Problem to solve: Which lines of the entries contain the string "details"? Copy each of them.

Entries provided:

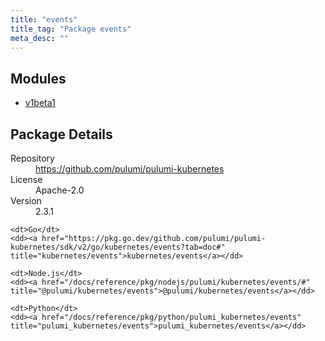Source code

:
 ```yaml
---
title: "events"
title_tag: "Package events"
meta_desc: ""
---
```


<!-- WARNING: this file was generated by Pulumi Docs Generator. -->
<!-- Do not edit by hand unless you're certain you know what you are doing! -->



<h2 id="modules">Modules</h2>
<ul class="api">
    <li><a href="v1beta1/" title="v1beta1"><span class="symbol module"></span>v1beta1</a></li>
</ul>

<h2 id="package-details">Package Details</h2>
<dl class="package-details">
	<dt>Repository</dt>
	<dd><a href="https://github.com/pulumi/pulumi-kubernetes">https://github.com/pulumi/pulumi-kubernetes</a></dd>
	<dt>License</dt>
	<dd>Apache-2.0</dd>
	<dt>Version</dt>
	<dd>2.3.1</dd>
</dl>



<dl class="tabular">

    <dt>Go</dt>
    <dd><a href="https://pkg.go.dev/github.com/pulumi/pulumi-kubernetes/sdk/v2/go/kubernetes/events?tab=doc#" title="kubernetes/events">kubernetes/events</a></dd>

    <dt>Node.js</dt>
    <dd><a href="/docs/reference/pkg/nodejs/pulumi/kubernetes/events/#" title="@pulumi/kubernetes/events">@pulumi/kubernetes/events</a></dd>

    <dt>Python</dt>
    <dd><a href="/docs/reference/pkg/python/pulumi_kubernetes/events" title="pulumi_kubernetes/events">pulumi_kubernetes/events</a></dd>

</dl>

Reply:
<h2 id="package-details">Package Details</h2>
<dl class="package-details">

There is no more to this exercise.